— TASK STATEMENT —
Leave out every line before the one containing "- Applies weights and transformations", and set down that line and the rest through the end of the listing exactly.

-------- DATA SUPPLIED --------

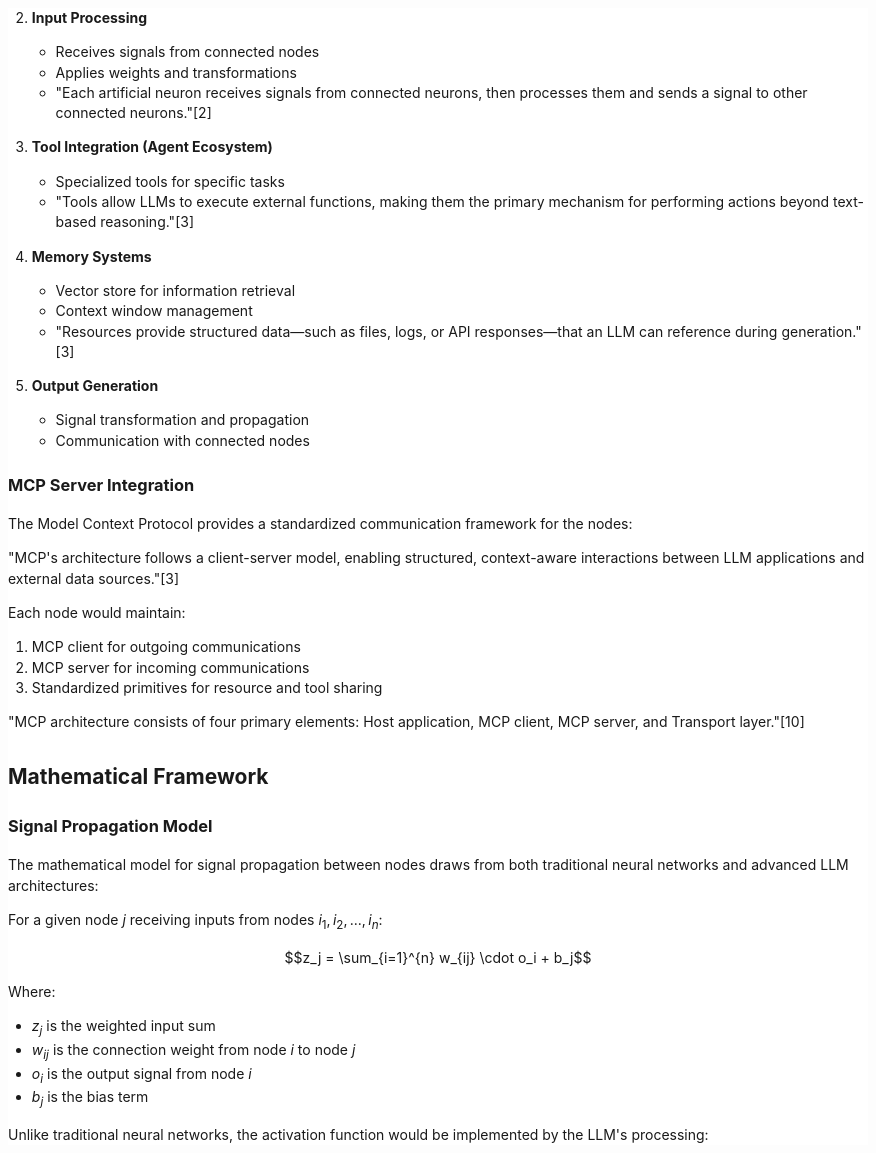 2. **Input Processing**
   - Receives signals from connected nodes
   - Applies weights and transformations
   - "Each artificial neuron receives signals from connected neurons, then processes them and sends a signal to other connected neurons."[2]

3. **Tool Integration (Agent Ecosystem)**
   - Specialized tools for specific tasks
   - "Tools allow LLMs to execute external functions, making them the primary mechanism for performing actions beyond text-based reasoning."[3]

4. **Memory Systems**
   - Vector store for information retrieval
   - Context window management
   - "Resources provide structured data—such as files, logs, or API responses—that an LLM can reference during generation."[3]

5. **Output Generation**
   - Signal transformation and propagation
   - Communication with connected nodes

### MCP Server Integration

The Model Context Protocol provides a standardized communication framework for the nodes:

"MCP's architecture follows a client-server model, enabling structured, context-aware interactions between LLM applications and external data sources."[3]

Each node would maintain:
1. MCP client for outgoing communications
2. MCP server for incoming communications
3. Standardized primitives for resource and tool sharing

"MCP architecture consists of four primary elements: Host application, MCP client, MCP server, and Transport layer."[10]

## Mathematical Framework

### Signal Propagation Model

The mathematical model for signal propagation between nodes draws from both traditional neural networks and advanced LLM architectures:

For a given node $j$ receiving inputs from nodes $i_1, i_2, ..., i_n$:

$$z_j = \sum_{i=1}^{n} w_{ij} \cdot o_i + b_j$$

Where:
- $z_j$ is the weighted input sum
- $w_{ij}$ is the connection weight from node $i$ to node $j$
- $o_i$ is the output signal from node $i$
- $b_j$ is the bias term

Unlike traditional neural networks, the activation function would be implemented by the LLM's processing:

--------

— RESPONSE AREA —
   - Applies weights and transformations
   - "Each artificial neuron receives signals from connected neurons, then processes them and sends a signal to other connected neurons."[2]

3. **Tool Integration (Agent Ecosystem)**
   - Specialized tools for specific tasks
   - "Tools allow LLMs to execute external functions, making them the primary mechanism for performing actions beyond text-based reasoning."[3]

4. **Memory Systems**
   - Vector store for information retrieval
   - Context window management
   - "Resources provide structured data—such as files, logs, or API responses—that an LLM can reference during generation."[3]

5. **Output Generation**
   - Signal transformation and propagation
   - Communication with connected nodes

### MCP Server Integration

The Model Context Protocol provides a standardized communication framework for the nodes:

"MCP's architecture follows a client-server model, enabling structured, context-aware interactions between LLM applications and external data sources."[3]

Each node would maintain:
1. MCP client for outgoing communications
2. MCP server for incoming communications
3. Standardized primitives for resource and tool sharing

"MCP architecture consists of four primary elements: Host application, MCP client, MCP server, and Transport layer."[10]

## Mathematical Framework

### Signal Propagation Model

The mathematical model for signal propagation between nodes draws from both traditional neural networks and advanced LLM architectures:

For a given node $j$ receiving inputs from nodes $i_1, i_2, ..., i_n$:

$$z_j = \sum_{i=1}^{n} w_{ij} \cdot o_i + b_j$$

Where:
- $z_j$ is the weighted input sum
- $w_{ij}$ is the connection weight from node $i$ to node $j$
- $o_i$ is the output signal from node $i$
- $b_j$ is the bias term

Unlike traditional neural networks, the activation function would be implemented by the LLM's processing:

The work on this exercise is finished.